A federal appellate court dealt legendary litigator Laurence Tribe a bitter blow today when it ruled that Los Angeles' outdoor advertising and billboard ban did not violate an advertising company's First Amendment right to free speech.
Tribe was representing Metro Lights, whose federal lawsuit argued that the City of Los Angeles was unfairly earning advertising cash for city coffers from tens of thousands of street banners, wall signs, murals and super graphics on public property, as well as rich revenue from an ad program at more than 3,000 bus stops and kiosks — while at the same time it forbade Metro Lights from erecting similar mini-billboards on private property.

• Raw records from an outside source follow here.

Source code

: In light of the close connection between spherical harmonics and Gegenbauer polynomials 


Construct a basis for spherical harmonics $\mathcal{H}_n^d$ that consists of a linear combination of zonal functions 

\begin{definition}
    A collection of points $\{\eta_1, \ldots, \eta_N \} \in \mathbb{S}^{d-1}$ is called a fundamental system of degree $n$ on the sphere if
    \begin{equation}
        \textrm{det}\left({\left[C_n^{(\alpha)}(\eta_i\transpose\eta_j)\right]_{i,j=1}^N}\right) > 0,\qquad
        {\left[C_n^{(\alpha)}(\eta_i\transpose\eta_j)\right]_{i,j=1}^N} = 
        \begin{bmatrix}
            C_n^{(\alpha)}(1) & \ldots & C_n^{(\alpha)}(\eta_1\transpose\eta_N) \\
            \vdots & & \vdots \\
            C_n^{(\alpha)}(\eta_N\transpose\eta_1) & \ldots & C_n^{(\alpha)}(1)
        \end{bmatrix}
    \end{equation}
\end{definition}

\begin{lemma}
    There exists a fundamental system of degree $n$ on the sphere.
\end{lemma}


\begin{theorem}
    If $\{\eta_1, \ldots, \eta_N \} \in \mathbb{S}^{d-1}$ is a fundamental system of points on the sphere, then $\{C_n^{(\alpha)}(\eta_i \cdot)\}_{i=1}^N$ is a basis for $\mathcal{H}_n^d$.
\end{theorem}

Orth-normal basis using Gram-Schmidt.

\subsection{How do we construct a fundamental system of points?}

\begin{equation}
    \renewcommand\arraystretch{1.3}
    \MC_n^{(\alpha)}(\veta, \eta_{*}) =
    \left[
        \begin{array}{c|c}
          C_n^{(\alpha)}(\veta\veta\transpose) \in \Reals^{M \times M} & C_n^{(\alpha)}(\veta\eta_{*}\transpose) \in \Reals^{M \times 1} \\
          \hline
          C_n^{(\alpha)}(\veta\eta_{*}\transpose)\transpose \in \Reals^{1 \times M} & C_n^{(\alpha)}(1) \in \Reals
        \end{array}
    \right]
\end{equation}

Laurence Tribe: Can't win 'em all.
Read the decision:
Metro Lights v. City of LA-9th Circuit Decision.pdf
“It appears to us, therefore, that the slogan Metro Lights has
advanced, that 'First Amendment rights are not for sale,' simply misses
the point,” wrote the judges.
City Attorney Rocky Delgadillo,
a big loser in several cases brought by outdoor advertisers who have
covered L.A. with 10,000-plus billboards (4,000 of which are believed
to be illegal and even potentially unsafe), was hoping the court would
reverse a 2006 district judge's ruling that the city's double standard
was unconstitutional. The L.A. Weekly published an exclusive cover story about the debacle called Billboards Gone Wild.
The
new decision by the Court of Appeals for the Ninth Circuit gave the
city a rare victory. Huge billboard firms have been battering the city
in court ever since the city instituted a 2002 billboard ban — and
then ill‑advisedly proceeded to adopt numerous exceptions and
exemptions.
Anti-clutter activists are ecstatic over the city's rare win.
“This
decision tells sign companies and their clients that they can't just
treat the visual environment of the city as a blank canvas for their
advertising,” said Dennis Hathaway, president of the Coalition to Ban Billboard Blight.
“This
affirmation of the off-site sign ban,” Hathaway continued, “also means
that the city planning department's proposal to eliminate the
distinction between off-site and on-site signs is completely
wrong-headed, and that a revised sign ordinance should concentrate on
strengthening the off-site ban, by eliminating the exceptions that have
led to a proliferation of signage and the degrading of the city's
visual landscape.”
Tribe is not exactly used to losing. He's won before the U.S. Supreme Court at least 17 times and authored American Constitutional Law
(1978), the most commonly cited work in that field. In 2001, he
co-founded the liberal American Constitution Society, supposedly a
counterweight to the conservative Federalist Society. He also has a lot
of law school student fans who were happy to see him back in court.
Had
the appeals panel agreed with Tribe and Metro Lights — essentially
lifting the city's already self-weakened billboard ban — neighborhood
activists predicted a never-ending stream of new billboards in L.A.,
the center of the nation's illegal billboard industry.
The Metro
Lights legal squabble dates to 2001, six months before City Hall passed
its supposedly blanket ban on new billboards. At that time, the city
entered into a contract with the firm CBS Decaux, handing that company
a lucrative contract to sell and display miniature billboard-style ads
seen today on bus shelters and kiosks. In return, the city would get
$150 million from CBS Decaux over the 20-year life of the deal.
Instead,
the contract with CBS Decaux opened up a Pandora's Box of litigation.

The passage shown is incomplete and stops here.